The electricity appetite is already huge. China’s National Energy Administration said the country consumed 10.4 trillion kilowatt-hours of electricity in 2025, the first time it passed the 10 trillion mark. PRIS reports China supplied 450,845 gigawatt-hours of nuclear electricity in 2024, which is about 450.8 billion kilowatt-hours.
Official statistics suggest the grid is also getting cleaner, even if the transition is uneven. China’s National Bureau of Statistics reported that “clean energy” electricity generation, including hydropower, nuclear, wind, and solar, reached 4,248.1 billion kilowatt-hours in 2025, up 14.4% from the prior year.
China’s leadership has also pledged to reach carbon neutrality before 2060, which raises the pressure for more low-emissions electricity that can run when wind and solar output dips.

Advanced reactors are not just a science project
China’s nuclear expansion is not limited to conventional large reactors. PRIS lists advanced designs alongside mainstream units, including an operational high temperature gas cooled reactor at Shidao Bay and fast breeder reactors under construction at Xiapu.
It also includes smaller projects, such as Linglong-1, a 100-megawatt unit listed as under construction. That is a reminder that China is building experience across a range of reactor types, including categories often discussed internationally as “small modular” options.

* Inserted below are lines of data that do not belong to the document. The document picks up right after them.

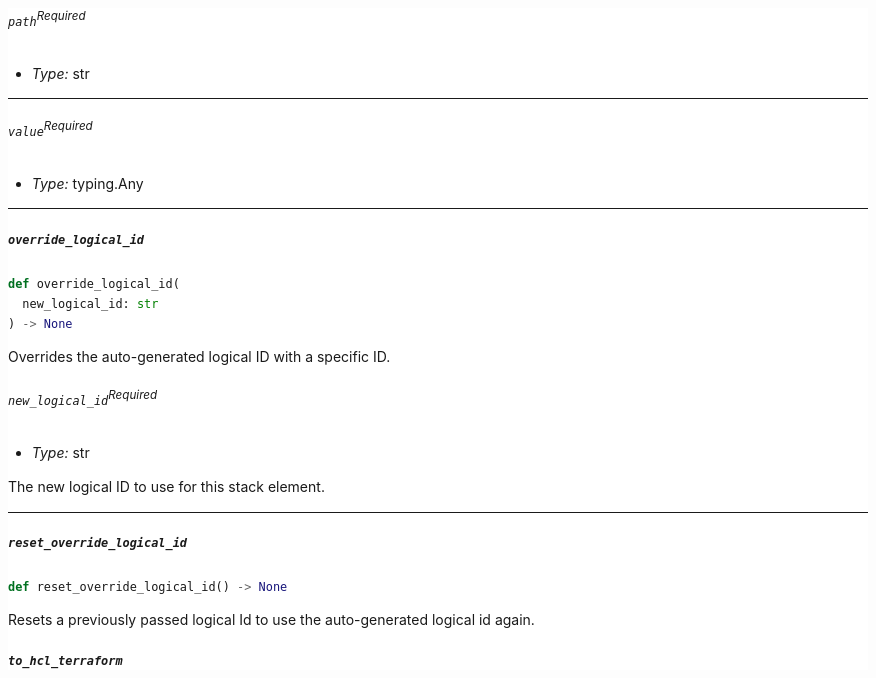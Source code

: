 ###### `path`<sup>Required</sup> <a name="path" id="@cdktf/provider-pagerduty.dataPagerdutyStandardsResourceScores.DataPagerdutyStandardsResourceScores.addOverride.parameter.path"></a>

- *Type:* str

---

###### `value`<sup>Required</sup> <a name="value" id="@cdktf/provider-pagerduty.dataPagerdutyStandardsResourceScores.DataPagerdutyStandardsResourceScores.addOverride.parameter.value"></a>

- *Type:* typing.Any

---

##### `override_logical_id` <a name="override_logical_id" id="@cdktf/provider-pagerduty.dataPagerdutyStandardsResourceScores.DataPagerdutyStandardsResourceScores.overrideLogicalId"></a>

```python
def override_logical_id(
  new_logical_id: str
) -> None
```

Overrides the auto-generated logical ID with a specific ID.

###### `new_logical_id`<sup>Required</sup> <a name="new_logical_id" id="@cdktf/provider-pagerduty.dataPagerdutyStandardsResourceScores.DataPagerdutyStandardsResourceScores.overrideLogicalId.parameter.newLogicalId"></a>

- *Type:* str

The new logical ID to use for this stack element.

---

##### `reset_override_logical_id` <a name="reset_override_logical_id" id="@cdktf/provider-pagerduty.dataPagerdutyStandardsResourceScores.DataPagerdutyStandardsResourceScores.resetOverrideLogicalId"></a>

```python
def reset_override_logical_id() -> None
```

Resets a previously passed logical Id to use the auto-generated logical id again.

##### `to_hcl_terraform` <a name="to_hcl_terraform" id="@cdktf/provider-pagerduty.dataPagerdutyStandardsResourceScores.DataPagerdutyStandardsResourceScores.toHclTerraform"></a>
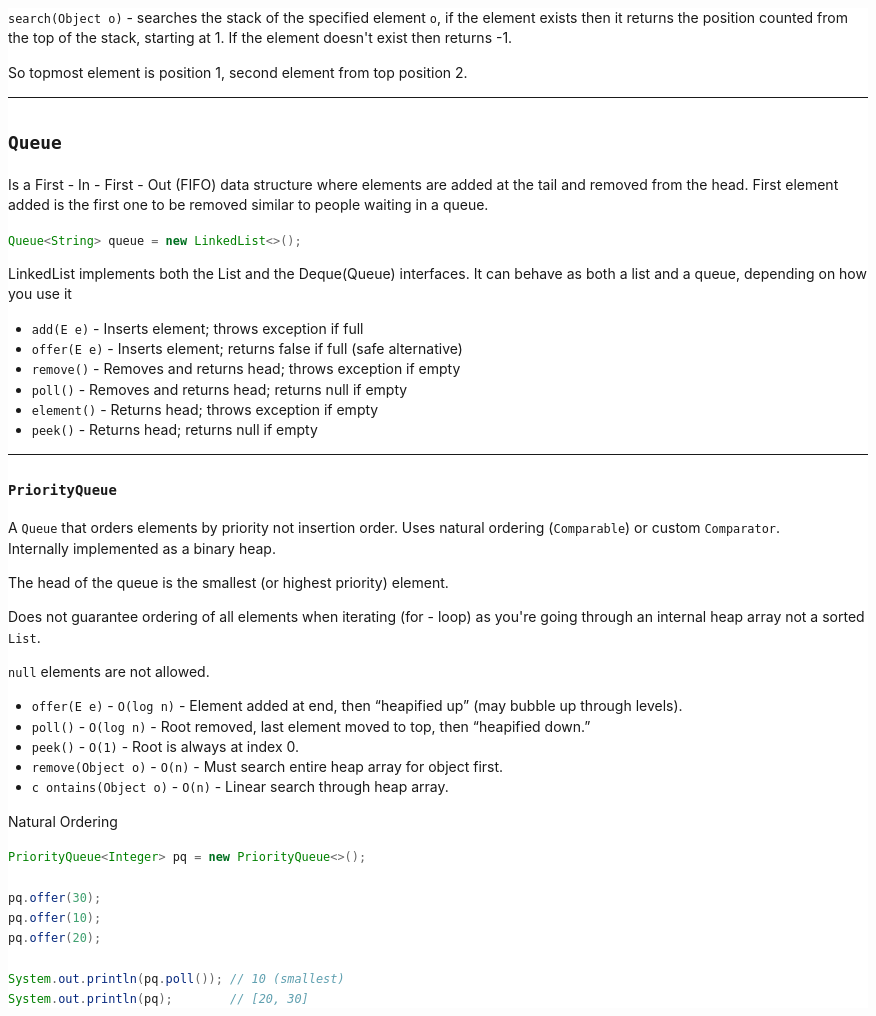 `search(Object o)` - searches the stack of the specified element `o`, if the element exists then it returns the
position counted from the top of the stack, starting at 1. If the element doesn't exist then returns -1.

So topmost element is position 1, second element from top position 2.

---

## `Queue`

Is a First - In - First - Out (FIFO) data structure where elements are added at the tail and removed from the head. First
element added is the first one to be removed similar to people waiting in a queue.

```java
Queue<String> queue = new LinkedList<>();
```

LinkedList implements both the List and the Deque(Queue) interfaces.
It can behave as both a list and a queue, depending on how you use it

- `add(E e)` - Inserts element; throws exception if full
- `offer(E e)` - Inserts element; returns false if full (safe alternative)
- `remove()` - Removes and returns head; throws exception if empty
- `poll()` - Removes and returns head; returns null if empty
- `element()` - Returns head; throws exception if empty
- `peek()` - Returns head; returns null if empty

---

### `PriorityQueue`

A `Queue` that orders elements by priority not insertion order. Uses natural ordering (`Comparable`) or custom `Comparator`.  
Internally implemented as a binary heap.

The head of the queue is the smallest (or highest priority) element.

Does not guarantee ordering of all elements when iterating (for - loop) as you're going through an internal heap array not a sorted `List`.

`null` elements are not allowed.

- `offer(E e)` - `O(log n)` - Element added at end, then “heapified up” (may bubble up through levels).
- `poll()` - `O(log n)` - Root removed, last element moved to top, then “heapified down.”
- `peek()` - `O(1)` - Root is always at index 0.
- `remove(Object o)` - `O(n)` - Must search entire heap array for object first.
- `c ontains(Object o)` - `O(n)` - Linear search through heap array.

Natural Ordering

```java
PriorityQueue<Integer> pq = new PriorityQueue<>();

pq.offer(30);
pq.offer(10);
pq.offer(20);

System.out.println(pq.poll()); // 10 (smallest)
System.out.println(pq);        // [20, 30]
```


[//]: # "TODO: Finish Treet Set notes"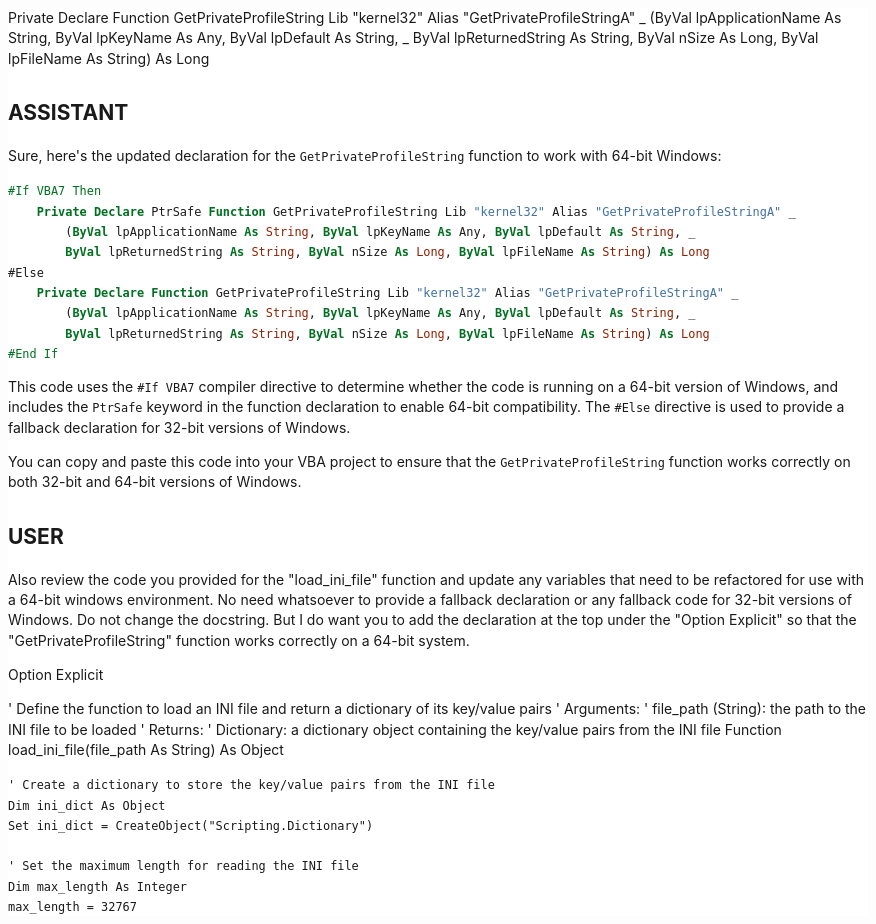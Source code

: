Private Declare Function GetPrivateProfileString Lib "kernel32" Alias "GetPrivateProfileStringA" _
    (ByVal lpApplicationName As String, ByVal lpKeyName As Any, ByVal lpDefault As String, _
    ByVal lpReturnedString As String, ByVal nSize As Long, ByVal lpFileName As String) As Long



## ASSISTANT
Sure, here's the updated declaration for the `GetPrivateProfileString` function to work with 64-bit Windows:

```vb
#If VBA7 Then
    Private Declare PtrSafe Function GetPrivateProfileString Lib "kernel32" Alias "GetPrivateProfileStringA" _
        (ByVal lpApplicationName As String, ByVal lpKeyName As Any, ByVal lpDefault As String, _
        ByVal lpReturnedString As String, ByVal nSize As Long, ByVal lpFileName As String) As Long
#Else
    Private Declare Function GetPrivateProfileString Lib "kernel32" Alias "GetPrivateProfileStringA" _
        (ByVal lpApplicationName As String, ByVal lpKeyName As Any, ByVal lpDefault As String, _
        ByVal lpReturnedString As String, ByVal nSize As Long, ByVal lpFileName As String) As Long
#End If
```

This code uses the `#If VBA7` compiler directive to determine whether the code is running on a 64-bit version of Windows, and includes the `PtrSafe` keyword in the function declaration to enable 64-bit compatibility. The `#Else` directive is used to provide a fallback declaration for 32-bit versions of Windows.

You can copy and paste this code into your VBA project to ensure that the `GetPrivateProfileString` function works correctly on both 32-bit and 64-bit versions of Windows.

## USER
Also review the code you provided for the "load_ini_file" function and update any variables that need to be refactored for use with a 64-bit windows environment. No need whatsoever to provide a fallback declaration or any fallback code for 32-bit versions of Windows. Do not change the docstring. But I do want you to add the declaration at the top under the "Option Explicit" so that the "GetPrivateProfileString" function works correctly on a 64-bit system. 

Option Explicit

' Define the function to load an INI file and return a dictionary of its key/value pairs
' Arguments:
'   file_path (String): the path to the INI file to be loaded
' Returns:
'   Dictionary: a dictionary object containing the key/value pairs from the INI file
Function load_ini_file(file_path As String) As Object
    
    ' Create a dictionary to store the key/value pairs from the INI file
    Dim ini_dict As Object
    Set ini_dict = CreateObject("Scripting.Dictionary")
    
    ' Set the maximum length for reading the INI file
    Dim max_length As Integer
    max_length = 32767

This is where the tech and business angles converge. The International Energy Agency has argued that electricity demand is rising not only for traditional uses but also for electric vehicles, data centers, and artificial intelligence, and it describes nuclear as a clean, dispatchable source that complements renewables.
Business and defense implications are intertwined
At the end of the day, energy systems are economic infrastructure. If a country can reliably produce more of its power at home, it can reduce exposure to fuel shocks that hit industry first and households later, sometimes right when the monthly bills land.

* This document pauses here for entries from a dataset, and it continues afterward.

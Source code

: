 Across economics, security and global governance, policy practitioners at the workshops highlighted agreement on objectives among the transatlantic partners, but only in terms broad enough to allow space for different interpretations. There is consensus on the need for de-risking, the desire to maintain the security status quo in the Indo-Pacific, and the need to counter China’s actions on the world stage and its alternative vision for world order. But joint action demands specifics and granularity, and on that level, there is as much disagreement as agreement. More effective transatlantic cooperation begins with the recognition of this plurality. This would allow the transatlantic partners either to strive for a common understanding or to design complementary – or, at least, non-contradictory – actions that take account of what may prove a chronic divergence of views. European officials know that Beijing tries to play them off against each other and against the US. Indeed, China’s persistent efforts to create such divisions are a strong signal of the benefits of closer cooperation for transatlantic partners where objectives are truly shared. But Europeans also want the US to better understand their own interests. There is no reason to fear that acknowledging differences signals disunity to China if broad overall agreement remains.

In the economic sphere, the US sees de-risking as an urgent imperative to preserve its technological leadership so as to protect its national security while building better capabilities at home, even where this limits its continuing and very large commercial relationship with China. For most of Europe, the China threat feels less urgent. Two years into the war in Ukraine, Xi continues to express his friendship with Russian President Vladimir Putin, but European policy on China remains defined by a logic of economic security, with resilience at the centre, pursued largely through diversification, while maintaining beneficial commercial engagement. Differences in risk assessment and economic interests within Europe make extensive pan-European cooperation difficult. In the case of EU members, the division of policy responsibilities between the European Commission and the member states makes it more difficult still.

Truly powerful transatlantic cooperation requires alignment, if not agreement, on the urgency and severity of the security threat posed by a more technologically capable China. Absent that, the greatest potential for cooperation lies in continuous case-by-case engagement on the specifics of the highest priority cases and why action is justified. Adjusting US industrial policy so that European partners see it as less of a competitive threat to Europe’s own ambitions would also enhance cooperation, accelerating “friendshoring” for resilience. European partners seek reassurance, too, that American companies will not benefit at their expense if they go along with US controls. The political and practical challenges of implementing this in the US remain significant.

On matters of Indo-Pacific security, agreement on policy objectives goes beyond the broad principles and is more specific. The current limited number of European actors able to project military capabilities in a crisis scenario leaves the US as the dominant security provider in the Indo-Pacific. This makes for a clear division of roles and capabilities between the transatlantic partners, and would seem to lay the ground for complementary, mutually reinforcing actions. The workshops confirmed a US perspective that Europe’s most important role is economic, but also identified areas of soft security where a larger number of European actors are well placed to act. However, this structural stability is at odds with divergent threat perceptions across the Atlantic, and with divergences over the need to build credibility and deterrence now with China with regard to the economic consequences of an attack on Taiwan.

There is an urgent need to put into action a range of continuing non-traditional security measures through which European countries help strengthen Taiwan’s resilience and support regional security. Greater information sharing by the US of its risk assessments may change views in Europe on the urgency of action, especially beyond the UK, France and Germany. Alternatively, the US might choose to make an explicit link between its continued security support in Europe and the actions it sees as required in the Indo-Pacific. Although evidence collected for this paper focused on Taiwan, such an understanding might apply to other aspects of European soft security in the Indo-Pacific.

There is also a national security angle that does not require dramatic hypotheticals. When oil routes are disrupted, governments are forced into costly workarounds, and Reuters reporting this month has shown how quickly import patterns can shift when shipping becomes constrained.
China’s nuclear build-out will not make that problem vanish overnight, but it can shrink the slice of the economy that depends on imported barrels.

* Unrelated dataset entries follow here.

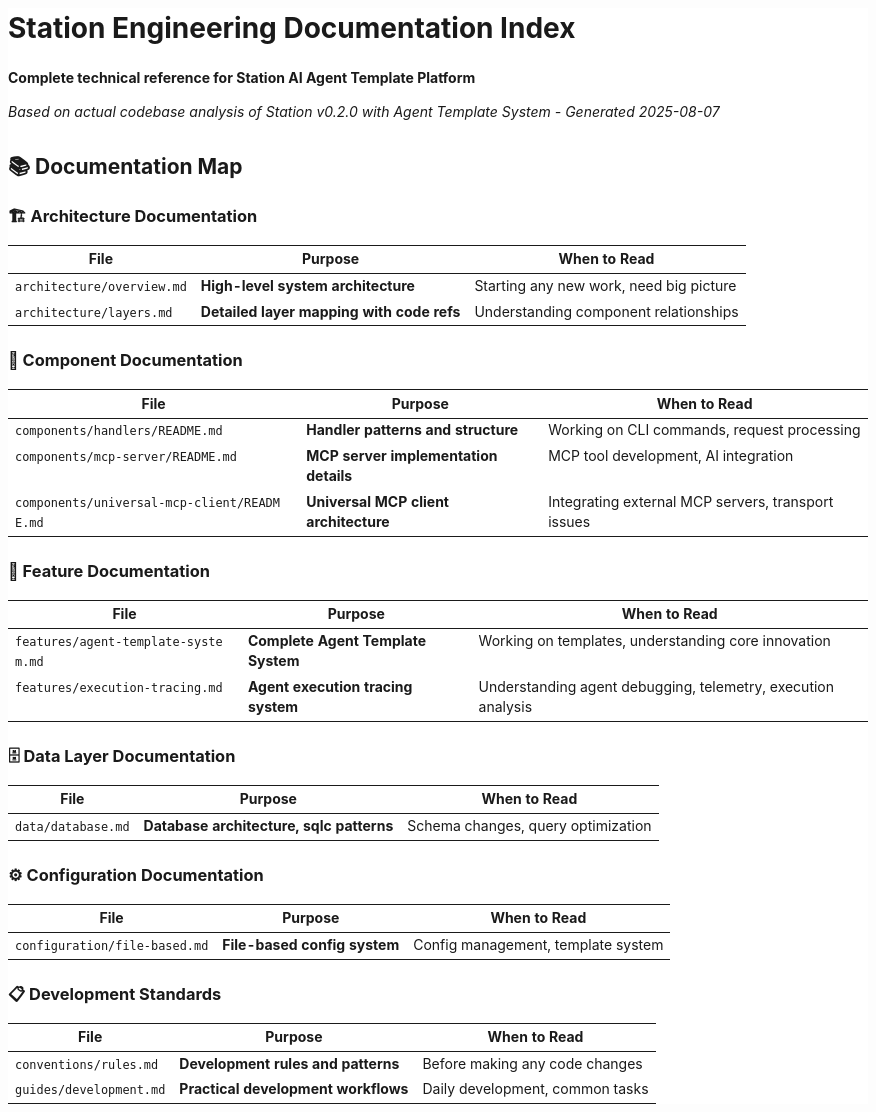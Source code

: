 # Station Engineering Documentation Index

**Complete technical reference for Station AI Agent Template Platform**

*Based on actual codebase analysis of Station v0.2.0 with Agent Template System - Generated 2025-08-07*

## 📚 Documentation Map

### **🏗️ Architecture Documentation**
| File | Purpose | When to Read |
|------|---------|--------------|
| `architecture/overview.md` | **High-level system architecture** | Starting any new work, need big picture |
| `architecture/layers.md` | **Detailed layer mapping with code refs** | Understanding component relationships |

### **🧩 Component Documentation** 
| File | Purpose | When to Read |
|------|---------|--------------|
| `components/handlers/README.md` | **Handler patterns and structure** | Working on CLI commands, request processing |
| `components/mcp-server/README.md` | **MCP server implementation details** | MCP tool development, AI integration |
| `components/universal-mcp-client/README.md` | **Universal MCP client architecture** | Integrating external MCP servers, transport issues |

### **🎯 Feature Documentation**
| File | Purpose | When to Read |
|------|---------|--------------|
| `features/agent-template-system.md` | **Complete Agent Template System** | Working on templates, understanding core innovation |
| `features/execution-tracing.md` | **Agent execution tracing system** | Understanding agent debugging, telemetry, execution analysis |

### **🗄️ Data Layer Documentation**
| File | Purpose | When to Read |
|------|---------|--------------|
| `data/database.md` | **Database architecture, sqlc patterns** | Schema changes, query optimization |

### **⚙️ Configuration Documentation**
| File | Purpose | When to Read |
|------|---------|--------------|
| `configuration/file-based.md` | **File-based config system** | Config management, template system |

### **📋 Development Standards**
| File | Purpose | When to Read |
|------|---------|--------------|
| `conventions/rules.md` | **Development rules and patterns** | Before making any code changes |
| `guides/development.md` | **Practical development workflows** | Daily development, common tasks |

By China’s own official statistics, total energy consumption in 2025 was 6.17 billion tons of standard coal equivalent (about 6.8 billion short tons), with coal at 51.4% and “clean energy” at 30.4%, leaving oil as the remaining share at roughly 18%.
What global markets should watch next
A rapid nuclear build-out does not mean China stops buying oil tomorrow. In March 2026, Reuters reported China imported about 11.77 million barrels per day of crude oil, even as refinery utilization fell amid supply risks.
What changes, over time, is bargaining power and trajectory. If more transport, heating, and industrial processes shift to electricity, oil demand growth can slow even while overall energy demand keeps rising.
Oil exporters are already feeling how flexible China can be when it needs alternatives. Reuters reported China lifted crude imports from Brazil to a record 1.6 million barrels per day in March 2026, a surge tied in part to Middle East supply disruptions.
The caveats that can slow the story down
Nuclear power is not a simple swap for oil. Projects can face delays and cost overruns, and even the IEA notes that longtime nuclear leaders have struggled in recent years with schedule slippage and rising costs for new large reactors.
There is also a grid reality check. Even with more nuclear power, China is still balancing coal, renewables, and rising demand, and the transition will likely be uneven across provinces for the most part. So the nuclear boom is best understood as a strategic hedge.
It does not remove geopolitical risk, but it can change the odds.
The official reactor status data was published on IAEA PRIS.